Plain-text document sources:
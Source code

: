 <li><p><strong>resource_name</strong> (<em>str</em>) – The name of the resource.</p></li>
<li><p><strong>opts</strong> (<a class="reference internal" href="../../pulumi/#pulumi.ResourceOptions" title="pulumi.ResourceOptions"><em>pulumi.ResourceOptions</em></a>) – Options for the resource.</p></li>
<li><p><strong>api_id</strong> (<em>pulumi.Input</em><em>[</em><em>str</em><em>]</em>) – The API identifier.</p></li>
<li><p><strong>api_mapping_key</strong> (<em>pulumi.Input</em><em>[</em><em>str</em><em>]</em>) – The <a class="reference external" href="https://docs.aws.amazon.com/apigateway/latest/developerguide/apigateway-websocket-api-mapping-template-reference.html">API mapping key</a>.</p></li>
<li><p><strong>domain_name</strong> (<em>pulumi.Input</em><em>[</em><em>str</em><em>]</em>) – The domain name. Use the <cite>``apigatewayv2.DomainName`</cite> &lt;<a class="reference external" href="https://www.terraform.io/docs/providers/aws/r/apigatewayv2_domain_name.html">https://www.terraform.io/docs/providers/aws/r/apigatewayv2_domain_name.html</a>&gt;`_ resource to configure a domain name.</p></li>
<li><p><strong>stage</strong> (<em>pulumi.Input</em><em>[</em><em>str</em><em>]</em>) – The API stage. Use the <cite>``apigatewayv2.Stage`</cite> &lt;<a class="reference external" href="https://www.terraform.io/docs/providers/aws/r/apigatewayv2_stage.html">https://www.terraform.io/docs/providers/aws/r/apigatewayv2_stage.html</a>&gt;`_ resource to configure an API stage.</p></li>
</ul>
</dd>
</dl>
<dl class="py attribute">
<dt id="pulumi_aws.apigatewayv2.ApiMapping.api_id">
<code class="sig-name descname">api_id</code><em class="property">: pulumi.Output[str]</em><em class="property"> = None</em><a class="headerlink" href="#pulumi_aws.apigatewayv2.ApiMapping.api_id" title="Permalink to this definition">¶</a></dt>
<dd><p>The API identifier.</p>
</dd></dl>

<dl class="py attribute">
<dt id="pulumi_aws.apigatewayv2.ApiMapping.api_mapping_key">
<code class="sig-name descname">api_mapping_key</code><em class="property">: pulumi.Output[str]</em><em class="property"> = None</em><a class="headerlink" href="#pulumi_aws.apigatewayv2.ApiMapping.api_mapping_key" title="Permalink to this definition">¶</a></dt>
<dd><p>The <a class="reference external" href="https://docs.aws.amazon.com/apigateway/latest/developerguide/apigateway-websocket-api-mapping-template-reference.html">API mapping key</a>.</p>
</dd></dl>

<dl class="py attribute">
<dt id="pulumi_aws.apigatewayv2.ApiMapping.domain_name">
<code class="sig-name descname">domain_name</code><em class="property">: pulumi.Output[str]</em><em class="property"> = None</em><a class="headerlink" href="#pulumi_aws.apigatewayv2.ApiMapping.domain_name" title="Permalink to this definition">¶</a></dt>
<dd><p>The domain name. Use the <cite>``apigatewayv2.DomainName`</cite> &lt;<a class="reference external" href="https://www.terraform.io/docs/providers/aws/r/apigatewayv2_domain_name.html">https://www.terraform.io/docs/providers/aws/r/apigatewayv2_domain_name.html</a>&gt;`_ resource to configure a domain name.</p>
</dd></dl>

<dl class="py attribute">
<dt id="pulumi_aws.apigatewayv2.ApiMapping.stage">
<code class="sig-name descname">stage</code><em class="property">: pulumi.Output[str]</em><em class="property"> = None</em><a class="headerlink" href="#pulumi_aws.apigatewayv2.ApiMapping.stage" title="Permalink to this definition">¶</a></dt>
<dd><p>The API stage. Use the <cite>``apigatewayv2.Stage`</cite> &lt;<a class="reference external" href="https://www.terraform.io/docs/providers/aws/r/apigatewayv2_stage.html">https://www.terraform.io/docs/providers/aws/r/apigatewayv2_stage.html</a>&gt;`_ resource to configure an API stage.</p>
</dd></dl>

- _PROBLEM TO WORK ON_: One inclusive range is required: first line of the data through the line containing "The API identifier.</p></li>". Set it down exactly and output nothing else.

- _RESPONSE TO THE TASK_:
Source code

: <li><p><strong>resource_name</strong> (<em>str</em>) – The name of the resource.</p></li>
<li><p><strong>opts</strong> (<a class="reference internal" href="../../pulumi/#pulumi.ResourceOptions" title="pulumi.ResourceOptions"><em>pulumi.ResourceOptions</em></a>) – Options for the resource.</p></li>
<li><p><strong>api_id</strong> (<em>pulumi.Input</em><em>[</em><em>str</em><em>]</em>) – The API identifier.</p></li>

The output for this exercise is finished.